Plus qu'une saison et neuf épisodes avant de dire adieu à Midge, la fabuleuse Mrs. Maisel.

samedi 29 juillet 2023

La troisième saison de THE MARVELOUS MRS. MAISEL s'éparpille un peu trop


Réduite de deux épisodes, cette troisième saison de The Marvelous Mrs. Maisel laisse un sentiment frustré au téléspectateur, gâté par les deux premières. Mais ça ne veut pas dire que la série baisse en qualité, simplement que Amy Sherman-Palladino semble parfois hésiter entre deux directions jusqu'à la conclusion, plutôt amère.


Midge et Susie arrivent au gala des armées pour se produire en première partie de Shy Baldwin. Joel visite un club à vendre dans Chinatown et a un coup de coeur : il l'achète sans réfléchir pour un prix modique. Rose explique à Abe qu'elle subvient aux besoins de la famille, grâce à l'argent que lui donne sa famille, depuis qu'il a démissionné de ses postes à Columbia et Bell Labs. Midge apprend, très contrariée, que Susie est également maintenant l'impresario de Sophie Lennon. Joel découvre qu'au sous-sol de son club se trouve une salle de jeux clandestine. Abe assiste à une représentation de Lenny Bruce avant que la police ne les arrête.
 

Toujours en colère contre Susie, Midge écoute sa meilleure amie Imogene lui expliquer que son impresario ne peut pas seulement s'occuper d'elle. Abe fait la connaissance de jeunes activistes communistes avec lesquels il entreprend de fonder un journal d'opposition et qui viennent squatter dans l'appartement des Weissman.

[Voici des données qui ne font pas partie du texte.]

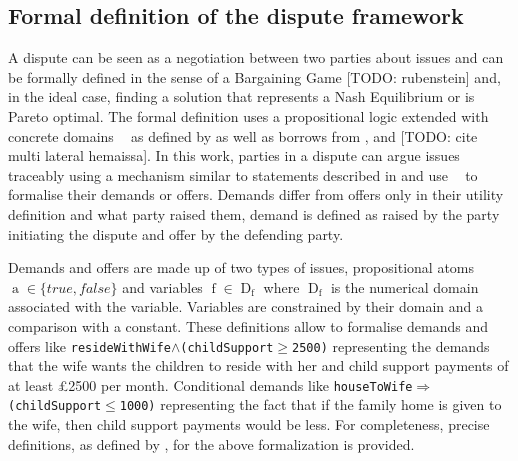 \documentclass[12pt,msc,a4paper,oneside]{ucl_thesis}
\DeclareMathOperator{\Proplang}{\mathcal{L}(N)}
\DeclareMathOperator{\propatom}{a}
\DeclareMathOperator{\propvar}{f}
\DeclareMathOperator{\Propdom}{D}
\begin{document}
\subsection{Formal definition of the dispute framework}
A dispute can be seen as a negotiation between two parties about issues and can be formally defined in the sense of a Bargaining Game \cite{Nash:bargaining} [TODO: rubenstein] and, in the ideal case, finding a solution that represents a Nash Equilibrium or is Pareto optimal. The formal definition uses a propositional logic extended with concrete domains $\Proplang$ as defined by \cite{Ragone2008} as well as borrows from  \cite{DBLP:journals:corr:ZhangZ14a}, \cite{Bellucci:2004:IAI:1032651.1033678} and [TODO: cite multi lateral hemaissa].
In this work, parties in a dispute can argue issues traceably using a mechanism similar to statements described in \cite{Bellucci:2004:IAI:1032651.1033678} and use $\Proplang$ to formalise their demands or offers. Demands differ from offers only in their utility definition and what party raised them, demand is defined as raised by the party initiating the dispute and offer by the defending party.

Demands and offers are made up of two types of issues, propositional atoms $\propatom \in \{true, false\}$ and variables $\propvar \in \Propdom_{\propvar}$ where $\Propdom_{\propvar}$ is the numerical domain associated with the variable. Variables are constrained by their domain and a comparison with a constant. These definitions allow to formalise demands and offers like \texttt{resideWithWife$\wedge$(childSupport$\geq$2500)} representing the demands that the wife wants the children to reside with her and child support payments of at least £2500 per month. Conditional demands like \texttt{houseToWife$\Rightarrow$(childSupport$\leq$1000)} representing the fact that if the family home is given to the wife, then child support payments would be less. For completeness, precise definitions, as defined by \cite{Ragone2008} \cite{Baader:1991:SIC:1631171.1631239}, for the above formalization is provided.
\end{document}
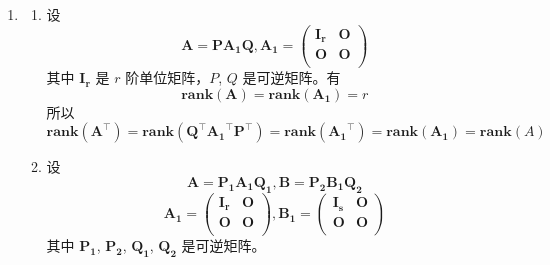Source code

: \documentclass[11pt,letter,notitlepage]{article}
\newcommand{\rank}[1]{ \textbf{rank}  (#1)  }
\begin{document}
\begin{solution}
	\begin{enumerate}
		\item \begin{enumerate}
			      \item 设
			            $$\mathbf{A}=\mathbf{P}\mathbf{A_1}\mathbf{Q},
				            \mathbf{A_1}=\begin{pmatrix}
					            \mathbf{I_r} & \mathbf{O} \\
					            \mathbf{O}   & \mathbf{O} \\
				            \end{pmatrix}$$
			            其中 $\mathbf{I_r}$ 是 $r$ 阶单位矩阵，$P$, $Q$ 是可逆矩阵。有
			            $$\rank{\mathbf{A}}=\rank{\mathbf{A_1}}=r$$
			            所以
			            $$\rank{\mathbf{A}^{\top}}
				            =\rank{\mathbf{Q}^{\top}\mathbf{A_1}^{\top}\mathbf{P}^{\top}}
				            =\rank{\mathbf{A_1}^{\top}}
				            =\rank{\mathbf{A_1}}
				            =\rank{A}$$
			      \item 设
			            $$\mathbf{A}=\mathbf{P_1}\mathbf{A_1}\mathbf{Q_1}, \mathbf{B}=\mathbf{P_2}\mathbf{B_1}\mathbf{Q_2}$$
			            $$\mathbf{A_1}=\begin{pmatrix}
					            \mathbf{I_r} & \mathbf{O} \\
					            \mathbf{O}   & \mathbf{O} \\
				            \end{pmatrix},
				            \mathbf{B_1}=\begin{pmatrix}
					            \mathbf{I_s} & \mathbf{O} \\
					            \mathbf{O}   & \mathbf{O} \\
				            \end{pmatrix}$$
			            其中 $\mathbf{P_1}$, $\mathbf{P_2}$, $\mathbf{Q_1}$, $\mathbf{Q_2}$ 是可逆矩阵。


\end{enumerate}
\end{enumerate}
\end{solution}
\end{document}

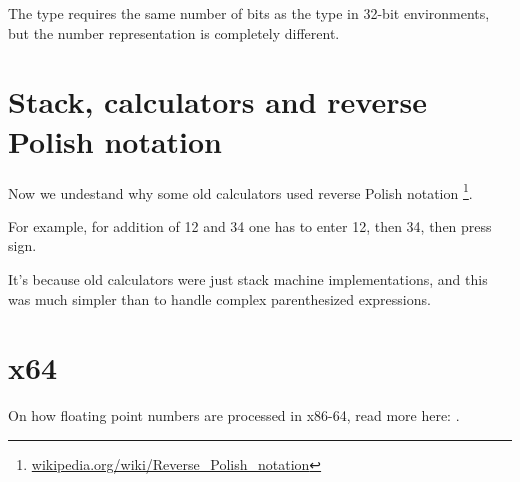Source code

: The \Tfloat type requires the same number of bits as the \Tint type in 32-bit environments, 
but the number representation is completely different.





\section{Stack, calculators and reverse Polish notation}


Now we undestand why some old calculators used reverse Polish notation
\footnote{\href{http://go.yurichev.com/17354}{wikipedia.org/wiki/Reverse\_Polish\_notation}}.

For example, for addition of 12 and 34 one has to enter 12, then 34, then press  sign.

It's because old calculators were just stack machine implementations, and this was much simpler
than to handle complex parenthesized expressions.
\section{x64}

On how floating point numbers are processed in x86-64, read more here: .


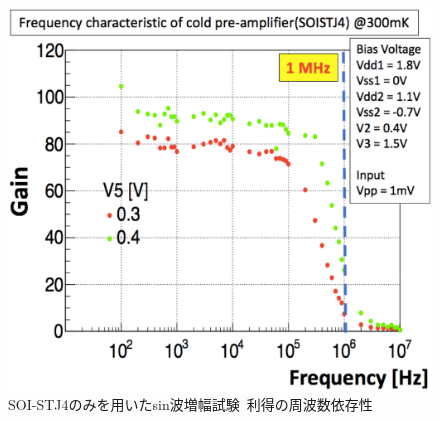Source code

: 			\begin{figure}[htbp]
				\begin{center}
					\includegraphics[width=12.0cm]{./Chapter/Chapter4/Picture/SOISTJ4woSTJ_frequency.eps}
					\caption{SOI-STJ4のみを用いたsin波増幅試験\ 利得の周波数依存性}
					\label{fig:SOISTJ4woSTJ_frequency}
				\end{center}
			\end{figure}
			\clearpage
			
		
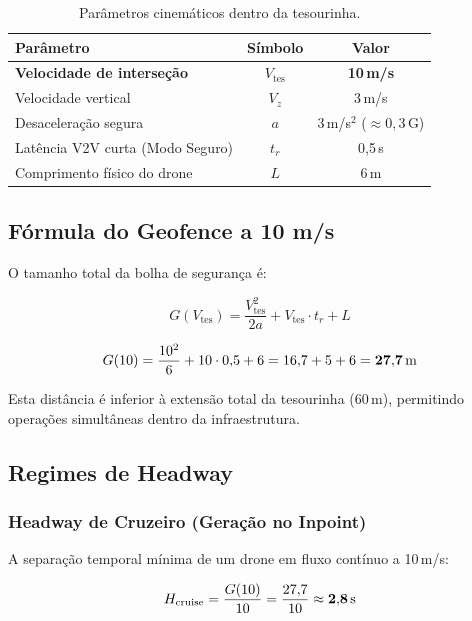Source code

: \documentclass[12pt,a4paper]{article}
\newcommand{\vtes}{V_{\text{tes}}}
\newcommand{\vz}{V_z}
\begin{document}
\begin{table}[H]
\centering
\caption{Parâmetros cinemáticos dentro da tesourinha.}
\label{tab:parametros}
\begin{tabular}{@{}lcc@{}}
\toprule
\textbf{Parâmetro} & \textbf{Símbolo} & \textbf{Valor} \\
\midrule
\textbf{Velocidade de interseção} & $\vtes$  & \textbf{10\,m/s} \\
Velocidade vertical               & $\vz$    & 3\,m/s \\
Desaceleração segura              & $a$      & 3\,m/s$^2$ ($\approx 0{,}3$\,G) \\
Latência V2V curta (Modo Seguro)  & $t_{r}$  & 0{,}5\,s \\
Comprimento físico do drone       & $L$      & 6\,m \\
\bottomrule
\end{tabular}
\end{table}

\subsection{Fórmula do Geofence a 10 m/s}

O tamanho total da bolha de segurança é:

\begin{equation}
G(\vtes) = \frac{\vtes^2}{2a} + \vtes \cdot t_r + L
\label{eq:geofence}
\end{equation}

\begin{equation}
G(10) = \frac{10^2}{6} + 10 \cdot 0{,}5 + 6 = 16{,}7 + 5 + 6 = \mathbf{27{,}7 \text{\,m}}
\label{eq:geofence_tes}
\end{equation}

Esta distância é inferior à extensão total da tesourinha (60\,m), permitindo operações simultâneas dentro da infraestrutura.

\subsection{Regimes de Headway}

\subsubsection{Headway de Cruzeiro (Geração no Inpoint)}

A separação temporal mínima de um drone em fluxo contínuo a 10\,m/s:

\begin{equation}
H_{\text{cruise}} = \frac{G(10)}{10} = \frac{27{,}7}{10} \approx \mathbf{2{,}8 \text{\,s}}
\label{eq:headway_cruise_tes}
\end{equation}
\end{document}
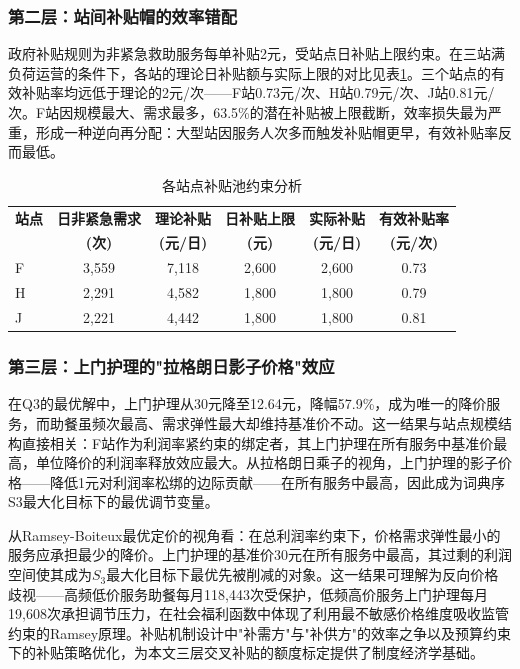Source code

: \subsubsection{第二层：站间补贴帽的效率错配}

政府补贴规则为非紧急救助服务每单补贴2元，受站点日补贴上限约束。在三站满负荷运营的条件下，各站的理论日补贴额与实际上限的对比见表\ref{tab:q3_subsidy}。三个站点的有效补贴率均远低于理论的2元/次——F站0.73元/次、H站0.79元/次、J站0.81元/次。F站因规模最大、需求最多，63.5\%的潜在补贴被上限截断，效率损失最为严重，形成一种逆向再分配：大型站因服务人次多而触发补贴帽更早，有效补贴率反而最低。

\begin{table}[htbp]
\centering
\caption{各站点补贴池约束分析}
\label{tab:q3_subsidy}
\small
\begin{tabular}{lccccc}
\toprule
\textbf{站点} & \textbf{日非紧急需求} & \textbf{理论补贴} & \textbf{日补贴上限} & \textbf{实际补贴} & \textbf{有效补贴率} \\
 & \textbf{(次)} & \textbf{(元/日)} & \textbf{(元)} & \textbf{(元/日)} & \textbf{(元/次)} \\
\midrule
F & 3,559 & 7,118 & 2,600 & 2,600 & 0.73 \\
H & 2,291 & 4,582 & 1,800 & 1,800 & 0.79 \\
J & 2,221 & 4,442 & 1,800 & 1,800 & 0.81 \\
\bottomrule
\end{tabular}
\end{table}

\subsubsection{第三层：上门护理的"拉格朗日影子价格"效应}

在Q3的最优解中，上门护理从30元降至12.64元，降幅57.9\%，成为唯一的降价服务，而助餐虽频次最高、需求弹性最大却维持基准价不动。这一结果与站点规模结构直接相关：F站作为利润率紧约束的绑定者，其上门护理在所有服务中基准价最高，单位降价的利润率释放效应最大。从拉格朗日乘子的视角，上门护理的影子价格——降低1元对利润率松绑的边际贡献——在所有服务中最高，因此成为词典序S3最大化目标下的最优调节变量。

从Ramsey-Boiteux最优定价的视角看：在总利润率约束下，价格需求弹性最小的服务应承担最少的降价。上门护理的基准价30元在所有服务中最高，其过剩的利润空间使其成为$S_3$最大化目标下最优先被削减的对象。这一结果可理解为反向价格歧视——高频低价服务助餐每月118,443次受保护，低频高价服务上门护理每月19,608次承担调节压力，在社会福利函数中体现了利用最不敏感价格维度吸收监管约束的Ramsey原理\cite{ramsey1927}。补贴机制设计中"补需方"与"补供方"的效率之争\cite{feng2024}以及预算约束下的补贴策略优化\cite{zhao2024}，为本文三层交叉补贴的额度标定提供了制度经济学基础。

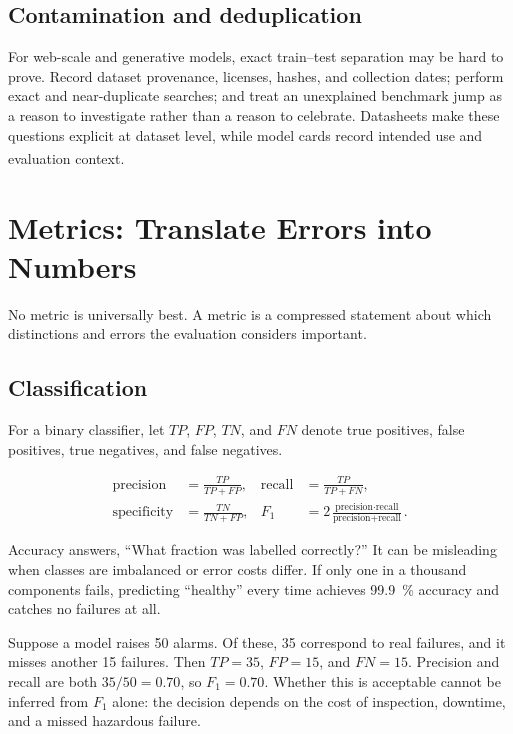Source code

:\subsection{Contamination and deduplication}

For web-scale and generative models, exact train--test separation may be hard
to prove.
Record dataset provenance, licenses, hashes, and collection dates; perform
exact and near-duplicate searches; and treat an unexplained benchmark jump as
a reason to investigate rather than a reason to celebrate.
Datasheets make these questions explicit at dataset level, while model cards
record intended use and evaluation
context.\textsuperscript{\cite{gebruDatasheetsDatasets2021,
mitchellModelCardsModel2019}}

\section{Metrics: Translate Errors into Numbers}

No metric is universally best.
A metric is a compressed statement about which distinctions and errors the
evaluation considers important.

\subsection{Classification}

For a binary classifier, let $TP$, $FP$, $TN$, and $FN$ denote true positives,
false positives, true negatives, and false negatives.

\begin{align}
    \text{precision} &= \frac{TP}{TP+FP},
    &\text{recall} &= \frac{TP}{TP+FN},
    \label{eq:precision-recall}\\
    \text{specificity} &= \frac{TN}{TN+FP},
    &F_1 &= 2\frac{\text{precision}\cdot\text{recall}}
                    {\text{precision}+\text{recall}}.
    \label{eq:specificity-f1}
\end{align}

Accuracy answers, ``What fraction was labelled correctly?''
It can be misleading when classes are imbalanced or error costs differ.
If only one in a thousand components fails, predicting ``healthy'' every time
achieves \qty{99.9}{\percent} accuracy and catches no failures at all.

\begin{workedexample}
Suppose a model raises 50 alarms.
Of these, 35 correspond to real failures, and it misses another 15 failures.
Then $TP=35$, $FP=15$, and $FN=15$.
Precision and recall are both $35/50=0.70$, so $F_1=0.70$.
Whether this is acceptable cannot be inferred from $F_1$ alone: the decision
depends on the cost of inspection, downtime, and a missed hazardous failure.
\end{workedexample}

Rose se rend à Providence pour demander à ses frères un peu plus d'argent mais quand elle se rend compte qu'elle n'a pas voix au chapitre, elle s'emporte et repart, refusant leur pitié. Joel rencontre Mei Lin qui s'occupe de la salle de jeu. Midge se réconcilie avec Susie.


Susie se partage désormais entre Midge, qui triomphe chaque soir en première partie de la tournée de Shy Baldwin, et Sophie Lennon, dont elle organise le grand retour su scène dans une pièce classique, Mademoiselle Julie d'August Strindberg. Elle y donnera la réplique au comédien de renom Gavin Hawk dans un théâtre de Broadway. Abe et Rose se résolvent à déménager et sont hébergés chez les Maisel qu'ils ne supportent pas. Midge arrive à Las Vegas tandis que Joel et Mei Lin se rapprochent.


Se sentant seule sans Susie, accaparée par Sophie Lennon, Midge invite Joel à la rejoindre à Las Vegas alors qu'il est bien occupé par ailleurs à retaper son club, mais son ami Archie lui conseilled'y aller. Abe s'investit beaucoup dans la conception du journal mais ses jeunes amis commencent à manifester leur exaspération envers ses exigences. Les répétitions de Mademoiselle Julie se déroulent dans une ambiance tendue, entre Sophie qui ne sait pas son texte, le metteur en scène et ses indications nébuleuses et l'exaspération de Gavin Hawk. Joel rejoint Midge et, après une soirée trop arrosée, découvre au matin qu'ils se sont remariés.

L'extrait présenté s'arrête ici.